In addition to iDCs, specific DC subsets with tolerogenic properties have been reported. CD103+ DCs identified in the intestine are believed to be the major drivers of tolerance in this anatomical district. Indeed, CD103+ DCs in the presence of retinoic acid, IDO and TGFβ mediate the differentiation of Tregs and the suppression of Th1 and Th17 cells [71,72]. A population of CD1c+ DCs resident in the liver that show an immature-like phenotype characterized by low costimulatory molecules are characterized by the ability to secrete high levels of IL-10 and to induce T cell hypo-responsiveness. Moreover, hepatic CD1c+ DCs through an IL-10-dependent mechanism can enhance Th2 polarization and to induce Treg differentiation [73]. CD141+ Dermal DCs are immunoregulatory skin resident DCs characterized by the expression of CD141 and CD14 and the constitutive production of IL-10. CD141+ Dermal DCs inhibit the proliferation of autoreactive T cells and induce Treg that dampen skin inflammation [74]. Recently, our group identified and characterized a subset of IL-10-producing tolDCs, named DC-10, expressing CD14, CD16, CD141 and CD163. Ex vivo isolated DC-10 have a unique cytokine production profile with high ratio of IL-10/IL-12 production, co-express high levels of the tolerogenic molecules HLA-G and ILT4, prime CD4+ T cells, and promote allo-specific Tr1 cells in vitro [75]. CD14+cDC2 cells identified in the peripheral blood, ascites and within tumors of cancer patients represent another promising tolerogenic DC subset [76]. CD14+ cDC2s express low co-stimulatory molecules, high PD-L1 and transcripts associated with suppression (e.g., osteopontin, COX-2, and thrombospondin-1) and, when co-cultured with naïve CD4+ T cells, efficiently inhibit T cell polarization toward pro-inflammatory cells [77,78]. Thus far, CD14+ cDC2s have been identified only in the context of cancer, but it seems they have important tolerogenic characteristics. This makes them interesting candidates for future investigations.
The tolerogenic properties of DCs prompt researchers to exploit approaches to generate in vitro or to induce in vivo tolDCs for the treatment of autoimmune diseases (Figure 1).

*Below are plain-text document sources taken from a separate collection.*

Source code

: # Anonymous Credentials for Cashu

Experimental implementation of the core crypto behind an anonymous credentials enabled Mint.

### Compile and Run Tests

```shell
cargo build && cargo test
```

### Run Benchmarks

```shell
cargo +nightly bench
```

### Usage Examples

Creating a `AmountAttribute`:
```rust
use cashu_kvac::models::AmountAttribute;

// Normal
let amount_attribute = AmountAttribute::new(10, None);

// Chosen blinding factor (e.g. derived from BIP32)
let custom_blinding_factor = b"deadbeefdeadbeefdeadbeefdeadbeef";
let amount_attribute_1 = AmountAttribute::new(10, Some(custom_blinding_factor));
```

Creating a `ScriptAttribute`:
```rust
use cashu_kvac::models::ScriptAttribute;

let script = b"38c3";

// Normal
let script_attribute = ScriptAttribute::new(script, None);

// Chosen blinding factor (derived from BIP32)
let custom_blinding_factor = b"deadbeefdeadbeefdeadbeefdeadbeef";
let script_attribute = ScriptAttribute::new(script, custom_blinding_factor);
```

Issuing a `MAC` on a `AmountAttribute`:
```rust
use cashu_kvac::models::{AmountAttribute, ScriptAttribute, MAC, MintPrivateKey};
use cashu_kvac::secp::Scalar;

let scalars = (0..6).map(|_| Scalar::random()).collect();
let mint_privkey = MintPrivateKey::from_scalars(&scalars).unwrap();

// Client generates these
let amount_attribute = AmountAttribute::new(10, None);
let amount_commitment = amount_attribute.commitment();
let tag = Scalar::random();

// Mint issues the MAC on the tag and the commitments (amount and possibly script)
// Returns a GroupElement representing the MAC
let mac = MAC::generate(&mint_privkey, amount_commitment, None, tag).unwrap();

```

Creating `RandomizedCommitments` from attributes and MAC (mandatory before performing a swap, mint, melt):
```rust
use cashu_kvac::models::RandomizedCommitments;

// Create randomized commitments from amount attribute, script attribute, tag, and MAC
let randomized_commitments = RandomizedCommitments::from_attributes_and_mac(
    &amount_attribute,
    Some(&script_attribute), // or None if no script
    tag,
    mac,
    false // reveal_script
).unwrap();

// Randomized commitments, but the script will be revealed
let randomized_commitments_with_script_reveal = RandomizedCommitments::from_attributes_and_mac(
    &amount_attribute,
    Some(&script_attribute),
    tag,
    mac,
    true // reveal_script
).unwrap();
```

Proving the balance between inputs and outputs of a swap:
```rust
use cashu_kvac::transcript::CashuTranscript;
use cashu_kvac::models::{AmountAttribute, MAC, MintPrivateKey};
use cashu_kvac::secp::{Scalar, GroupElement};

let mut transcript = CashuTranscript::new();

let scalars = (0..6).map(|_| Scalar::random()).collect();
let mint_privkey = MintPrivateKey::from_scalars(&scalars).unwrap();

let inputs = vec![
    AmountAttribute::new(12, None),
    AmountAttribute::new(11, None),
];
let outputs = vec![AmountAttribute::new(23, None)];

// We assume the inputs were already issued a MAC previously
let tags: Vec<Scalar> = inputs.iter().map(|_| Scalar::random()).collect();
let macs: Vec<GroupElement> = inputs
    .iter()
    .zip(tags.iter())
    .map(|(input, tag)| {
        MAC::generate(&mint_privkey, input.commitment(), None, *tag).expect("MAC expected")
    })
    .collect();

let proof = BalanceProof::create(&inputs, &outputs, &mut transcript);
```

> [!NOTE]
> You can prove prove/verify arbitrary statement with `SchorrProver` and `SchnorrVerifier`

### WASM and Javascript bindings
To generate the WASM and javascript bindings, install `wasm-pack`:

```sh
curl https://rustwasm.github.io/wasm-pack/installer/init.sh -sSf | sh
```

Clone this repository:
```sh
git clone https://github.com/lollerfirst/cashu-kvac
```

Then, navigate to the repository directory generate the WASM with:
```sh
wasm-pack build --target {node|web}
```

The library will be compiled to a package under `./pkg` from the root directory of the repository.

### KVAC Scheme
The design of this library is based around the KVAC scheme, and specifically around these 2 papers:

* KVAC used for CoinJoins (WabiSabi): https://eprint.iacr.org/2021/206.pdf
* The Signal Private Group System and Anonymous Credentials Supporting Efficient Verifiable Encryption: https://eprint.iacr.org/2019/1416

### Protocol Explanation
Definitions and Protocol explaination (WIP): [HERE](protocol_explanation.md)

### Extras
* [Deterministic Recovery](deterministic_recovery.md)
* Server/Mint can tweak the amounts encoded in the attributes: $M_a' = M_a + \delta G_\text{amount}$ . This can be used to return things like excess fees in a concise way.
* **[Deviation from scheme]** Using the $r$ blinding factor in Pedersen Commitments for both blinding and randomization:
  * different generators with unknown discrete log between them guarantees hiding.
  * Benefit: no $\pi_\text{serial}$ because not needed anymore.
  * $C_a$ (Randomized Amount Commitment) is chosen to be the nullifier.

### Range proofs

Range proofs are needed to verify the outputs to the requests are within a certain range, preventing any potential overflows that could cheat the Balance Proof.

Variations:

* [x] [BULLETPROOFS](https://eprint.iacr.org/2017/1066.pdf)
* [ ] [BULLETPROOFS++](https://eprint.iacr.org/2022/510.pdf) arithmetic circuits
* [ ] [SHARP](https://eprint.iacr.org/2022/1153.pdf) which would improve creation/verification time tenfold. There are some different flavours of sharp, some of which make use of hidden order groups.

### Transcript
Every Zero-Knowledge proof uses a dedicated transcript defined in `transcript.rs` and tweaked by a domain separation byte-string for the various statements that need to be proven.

3. Strategies to Generate Ex Vivo Tolerogenic Dendritic Cells

Several approaches to differentiate tolDCs starting from human CD14+ monocytes have been established [79]. Although monocyte derived DCs are not superimposable to ex vivo isolated DCs, they recapitulate the properties and functionality of naturally occurring DCs. In vivo iDCs, although tolerogenic, show an intrinsic instable phenotype that can be influenced by the pro-inflammatory environment characteristic of the target organs of autoimmunity. Consequently, protocols to maintain DCs in the immature state were exploited for tolerance induction. In addition, pharmacological agents, immunomodulatory cytokines, exposure to apoptotic cells or genetic manipulation have been used to generate tolDCs in vitro.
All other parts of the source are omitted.